In the records below, find the line containing "Si quelqu'un <b>a" and the line containing "### Partie 4"; please repeat exactly the lines from one to the other, both included, and nothing more.

[Data extracted from a collection]
##########
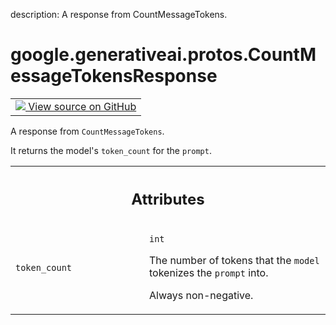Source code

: description: A response from CountMessageTokens.

<div itemscope itemtype="http://developers.google.com/ReferenceObject">
<meta itemprop="name" content="google.generativeai.protos.CountMessageTokensResponse" />
<meta itemprop="path" content="Stable" />
</div>

# google.generativeai.protos.CountMessageTokensResponse

<!-- Insert buttons and diff -->

<table class="tfo-notebook-buttons tfo-api nocontent">
<td>
  <a target="_blank" href="https://github.com/googleapis/google-cloud-python/tree/main/packages/google-ai-generativelanguage/google/ai/generativelanguage_v1beta/types/discuss_service.py#L337-L353">
    <img src="https://www.tensorflow.org/images/GitHub-Mark-32px.png" />
    View source on GitHub
  </a>
</td>
</table>



A response from ``CountMessageTokens``.

<!-- Placeholder for "Used in" -->

It returns the model's ``token_count`` for the ``prompt``.



<!-- Tabular view -->
 <table class="responsive fixed orange">
<colgroup><col width="214px"><col></colgroup>
<tr><th colspan="2"><h2 class="add-link">Attributes</h2></th></tr>

<tr>
<td>

`token_count`<a id="token_count"></a>

</td>
<td>

`int`

The number of tokens that the ``model`` tokenizes the
``prompt`` into.

Always non-negative.

</td>
</tr>
</table>



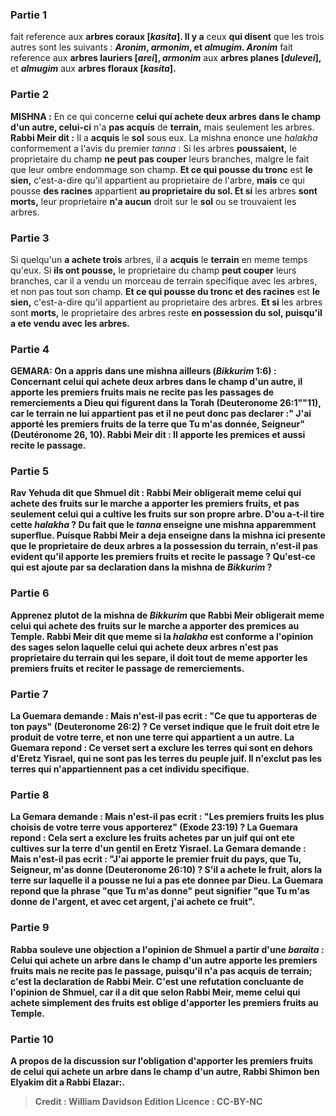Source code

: 
### Partie 1
fait reference aux <b>arbres coraux [<i>kasita</i>]. Il y a</b> ceux <b>qui disent</b> que les trois autres sont les suivants : <b><i>Aronim</i>, <i>armonim</i>, et <i>almugim</i>. <i>Aronim</i></b> fait reference aux <b>arbres lauriers [<i>arei</i>], <i>armonim</i></b> aux <b>arbres planes [<i>dulevei</i>],</b> et <b><i>almugim</i></b> aux <b>arbres floraux [<i>kasita</i>].</b>

### Partie 2
<strong>MISHNA :</strong> En ce qui concerne <b>celui qui achete deux arbres dans le champ d'un autre, celui-ci</b> n'a <b>pas acquis</b> de <b>terrain,</b> mais seulement les arbres. <b>Rabbi Meir dit :</b> Il a <b>acquis</b> le <b>sol</b> sous eux. La mishna enonce une <i>halakha</i> conformement a l'avis du premier <i>tanna</i> : Si les arbres <b>poussaient,</b> le proprietaire du champ <b>ne peut pas couper</b> leurs branches, malgre le fait que leur ombre endommage son champ. <b>Et ce qui pousse du tronc</b> est <b>le sien,</b> c'est-a-dire qu'il appartient au proprietaire de l'arbre, <b>mais</b> ce qui pousse <b>des racines</b> appartient <b>au proprietaire du sol. Et si</b> les arbres <b>sont morts,</b> leur proprietaire <b>n'a aucun</b> droit sur le <b>sol</b> ou se trouvaient les arbres.

### Partie 3
Si quelqu'un <b>a achete trois</b> arbres, il a <b>acquis</b> le <b>terrain</b> en meme temps qu'eux. Si <b>ils ont pousse,</b> le proprietaire du champ <b>peut couper</b> leurs branches, car il a vendu un morceau de terrain specifique avec les arbres, et non pas tout son champ. <b>Et ce qui pousse du tronc et des racines</b> est <b>le sien,</b> c'est-a-dire qu'il appartient au proprietaire des arbres. <b>Et si</b> les arbres sont <b>morts,</b> le proprietaire des arbres reste <b>en possession du <b>sol,</b> puisqu'il a ete vendu avec les arbres.

### Partie 4
<strong>GEMARA:</strong> <b>On a appris</b> dans une mishna <b>ailleurs</b> (<i>Bikkurim</i> 1:6) : Concernant <b>celui qui achete deux arbres dans</b> le champ <b>d'un autre, il apporte</b> les premiers fruits <b>mais ne recite pas</b> les passages de remerciements a Dieu qui figurent dans la Torah (Deuteronome 26:1""11), car le terrain ne lui appartient pas et il ne peut donc pas declarer :" J'ai apporté les premiers fruits de la terre que Tu m'as donnée, Seigneur" (Deutéronome 26, 10). <b>Rabbi Meir dit : Il apporte</b> les premices <b>et</b> aussi <b>recite</b> le passage.

### Partie 5
<b>Rav Yehuda dit</b> que <b>Shmuel dit : Rabbi Meir obligerait meme celui qui achete des fruits sur le marche</b> a apporter les premiers fruits, et pas seulement celui qui a cultive les fruits sur son propre arbre. <b>D'ou</b> a-t-il tire cette <i>halakha</i> ? <b>Du</b> fait <b>que</b> le <i>tanna</i> <b>enseigne</b> une mishna apparemment <b>superflue. Puisque</b> Rabbi Meir a deja <b>enseigne</b> dans la mishna ici presente <b>que</b> le proprietaire de deux arbres <b>a</b> la possession du <b>terrain,</b> n'est-il pas <b>evident qu'il apporte</b> les premiers fruits <b>et recite</b> le passage ? Qu'est-ce qui est ajoute par sa declaration dans la mishna de <i>Bikkurim</i> ?

### Partie 6
<b>Apprenez plutot de</b> la mishna de <i>Bikkurim</i> que <b>Rabbi Meir obligerait meme celui qui achete des fruits sur le marche</b> a apporter des premices au Temple. Rabbi Meir dit que meme si la <i>halakha</i> est conforme a l'opinion des sages selon laquelle celui qui achete deux arbres n'est pas proprietaire du terrain qui les separe, il doit tout de meme apporter les premiers fruits et reciter le passage de remerciements.

### Partie 7
La Guemara demande : <b>Mais n'est-il pas ecrit : "Ce que tu apporteras de ton pays"</b> (Deuteronome 26:2) ? Ce verset indique que le fruit doit etre le produit de votre terre, et non une terre qui appartient a un autre. La Guemara repond : <b>Ce verset</b> sert a <b>exclure</b> les terres qui sont <b>en dehors d'Eretz</b> Yisrael, qui ne sont pas les terres du peuple juif. Il n'exclut pas les terres qui n'appartiennent pas a cet individu specifique.

### Partie 8
La Gemara demande : <b>Mais n'est-il pas ecrit :</b> <b>"Les premiers fruits les plus choisis de <b>votre terre</b> vous apporterez" (Exode 23:19) ? La Guemara repond : Cela sert <b>a exclure</b> les fruits achetes par un juif qui ont ete cultives sur la <b>terre d'un gentil</b> en Eretz Yisrael. La Gemara demande : <b>Mais n'est-il pas ecrit :</b> "J'ai apporte le premier fruit du pays, <b>que Tu, </b> Seigneur, <b>m'as donne</b> (Deuteronome 26:10) ? S'il a achete le fruit, alors la terre sur laquelle il a pousse ne lui a pas ete donnee par Dieu. La Guemara repond que la phrase "que Tu m'as donne" peut signifier "que Tu m'as donne de l'argent, et avec cet argent, j'ai achete ce fruit".

### Partie 9
<b>Rabba souleve une objection</b> a l'opinion de Shmuel a partir d'une <i>baraita</i> : <b>Celui qui achete un arbre dans</b> le champ <b>d'un autre apporte</b> les premiers fruits <b>mais ne recite pas</b> le passage, <b>puisqu'il n'a pas acquis</b> de <b>terrain;</b> c'est <b>la declaration de Rabbi Meir.</b> C'est <b>une refutation concluante</b> de l'opinion de Shmuel, car il a dit que selon Rabbi Meir, meme celui qui achete simplement des fruits est oblige d'apporter les premiers fruits au Temple.

### Partie 10
A propos de la discussion sur l'obligation d'apporter les premiers fruits de celui qui achete un arbre dans le champ d'un autre, <b>Rabbi Shimon ben Elyakim dit a Rabbi Elazar:</b>.

>Credit : William Davidson Edition
>Licence : CC-BY-NC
##########
* _FINISHED EXERCISE_:
Si quelqu'un <b>a achete trois</b> arbres, il a <b>acquis</b> le <b>terrain</b> en meme temps qu'eux. Si <b>ils ont pousse,</b> le proprietaire du champ <b>peut couper</b> leurs branches, car il a vendu un morceau de terrain specifique avec les arbres, et non pas tout son champ. <b>Et ce qui pousse du tronc et des racines</b> est <b>le sien,</b> c'est-a-dire qu'il appartient au proprietaire des arbres. <b>Et si</b> les arbres sont <b>morts,</b> le proprietaire des arbres reste <b>en possession du <b>sol,</b> puisqu'il a ete vendu avec les arbres.

### Partie 4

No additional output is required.